---- Records for this exercise
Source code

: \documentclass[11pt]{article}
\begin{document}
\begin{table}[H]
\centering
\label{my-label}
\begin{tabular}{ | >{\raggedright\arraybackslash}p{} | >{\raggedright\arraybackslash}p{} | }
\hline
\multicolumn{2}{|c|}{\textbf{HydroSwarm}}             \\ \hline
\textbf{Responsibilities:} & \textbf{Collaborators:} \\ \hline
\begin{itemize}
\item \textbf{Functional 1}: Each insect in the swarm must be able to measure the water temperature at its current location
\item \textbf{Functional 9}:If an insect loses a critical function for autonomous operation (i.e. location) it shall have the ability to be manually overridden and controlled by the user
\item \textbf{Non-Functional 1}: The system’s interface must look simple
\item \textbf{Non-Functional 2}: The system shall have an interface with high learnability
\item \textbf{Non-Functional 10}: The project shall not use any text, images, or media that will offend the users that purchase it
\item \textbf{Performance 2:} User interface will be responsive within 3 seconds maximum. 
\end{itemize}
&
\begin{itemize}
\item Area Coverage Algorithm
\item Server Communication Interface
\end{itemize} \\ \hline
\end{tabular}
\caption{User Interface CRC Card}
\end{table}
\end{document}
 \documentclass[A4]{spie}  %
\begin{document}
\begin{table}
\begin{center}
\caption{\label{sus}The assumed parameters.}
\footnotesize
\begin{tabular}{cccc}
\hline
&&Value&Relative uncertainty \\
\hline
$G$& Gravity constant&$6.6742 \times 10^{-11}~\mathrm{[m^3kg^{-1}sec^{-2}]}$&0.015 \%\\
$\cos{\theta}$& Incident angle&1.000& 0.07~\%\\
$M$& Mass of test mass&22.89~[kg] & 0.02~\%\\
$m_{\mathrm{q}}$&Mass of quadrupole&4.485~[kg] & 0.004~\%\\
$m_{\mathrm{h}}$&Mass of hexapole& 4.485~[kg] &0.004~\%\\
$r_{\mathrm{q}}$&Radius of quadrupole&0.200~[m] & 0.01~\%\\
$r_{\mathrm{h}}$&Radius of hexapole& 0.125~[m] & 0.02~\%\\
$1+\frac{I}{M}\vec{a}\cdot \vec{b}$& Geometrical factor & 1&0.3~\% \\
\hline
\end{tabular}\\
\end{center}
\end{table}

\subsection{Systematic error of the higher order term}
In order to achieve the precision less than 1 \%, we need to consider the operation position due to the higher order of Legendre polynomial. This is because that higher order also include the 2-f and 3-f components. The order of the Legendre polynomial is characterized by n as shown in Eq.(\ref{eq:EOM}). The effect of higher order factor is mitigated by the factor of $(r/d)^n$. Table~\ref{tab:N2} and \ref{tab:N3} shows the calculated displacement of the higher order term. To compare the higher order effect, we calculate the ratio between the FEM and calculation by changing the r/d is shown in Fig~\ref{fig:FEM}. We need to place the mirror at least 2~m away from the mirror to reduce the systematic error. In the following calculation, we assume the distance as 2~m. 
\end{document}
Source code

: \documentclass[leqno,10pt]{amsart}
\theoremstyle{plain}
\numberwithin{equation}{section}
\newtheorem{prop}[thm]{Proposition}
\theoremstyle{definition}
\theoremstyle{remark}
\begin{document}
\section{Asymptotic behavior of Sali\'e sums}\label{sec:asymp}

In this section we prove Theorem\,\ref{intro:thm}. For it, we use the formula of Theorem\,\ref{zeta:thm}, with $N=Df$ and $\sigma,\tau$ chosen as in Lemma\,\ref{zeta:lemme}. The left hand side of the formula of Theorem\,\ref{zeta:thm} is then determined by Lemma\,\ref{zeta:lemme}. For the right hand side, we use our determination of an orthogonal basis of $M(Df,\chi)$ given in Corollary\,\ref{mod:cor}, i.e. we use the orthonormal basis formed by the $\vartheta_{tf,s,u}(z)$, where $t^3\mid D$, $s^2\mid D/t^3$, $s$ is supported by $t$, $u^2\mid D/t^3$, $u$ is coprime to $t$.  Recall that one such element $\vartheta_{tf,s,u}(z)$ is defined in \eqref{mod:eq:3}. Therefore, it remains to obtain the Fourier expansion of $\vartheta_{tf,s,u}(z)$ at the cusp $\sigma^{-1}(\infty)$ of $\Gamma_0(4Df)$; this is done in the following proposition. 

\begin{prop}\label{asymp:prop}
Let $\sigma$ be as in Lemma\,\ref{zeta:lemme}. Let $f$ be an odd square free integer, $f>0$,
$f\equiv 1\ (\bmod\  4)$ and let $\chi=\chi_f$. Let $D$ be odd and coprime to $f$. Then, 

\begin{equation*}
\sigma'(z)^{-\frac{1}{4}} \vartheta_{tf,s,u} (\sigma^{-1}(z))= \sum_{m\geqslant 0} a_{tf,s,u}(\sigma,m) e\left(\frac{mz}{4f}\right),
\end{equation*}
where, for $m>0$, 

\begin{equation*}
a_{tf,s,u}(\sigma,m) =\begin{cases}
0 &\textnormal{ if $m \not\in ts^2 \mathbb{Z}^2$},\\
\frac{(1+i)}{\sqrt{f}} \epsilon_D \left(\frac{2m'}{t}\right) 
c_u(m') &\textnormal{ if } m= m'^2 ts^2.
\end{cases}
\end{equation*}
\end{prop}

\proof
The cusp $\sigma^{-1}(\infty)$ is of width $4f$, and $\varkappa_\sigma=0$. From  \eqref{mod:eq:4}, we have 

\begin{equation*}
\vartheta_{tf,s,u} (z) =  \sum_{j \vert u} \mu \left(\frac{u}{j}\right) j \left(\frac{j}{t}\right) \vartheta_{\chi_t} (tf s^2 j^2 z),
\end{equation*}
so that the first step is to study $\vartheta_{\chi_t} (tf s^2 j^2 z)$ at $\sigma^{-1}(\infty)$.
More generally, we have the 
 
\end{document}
--------
**Task instructions:**
What lines above hold the word "tabular"? Pull each one out.

**Answer space:**
\begin{tabular}{ | >{\raggedright\arraybackslash}p{} | >{\raggedright\arraybackslash}p{} | }
\end{tabular}
\begin{tabular}{cccc}
\end{tabular}\\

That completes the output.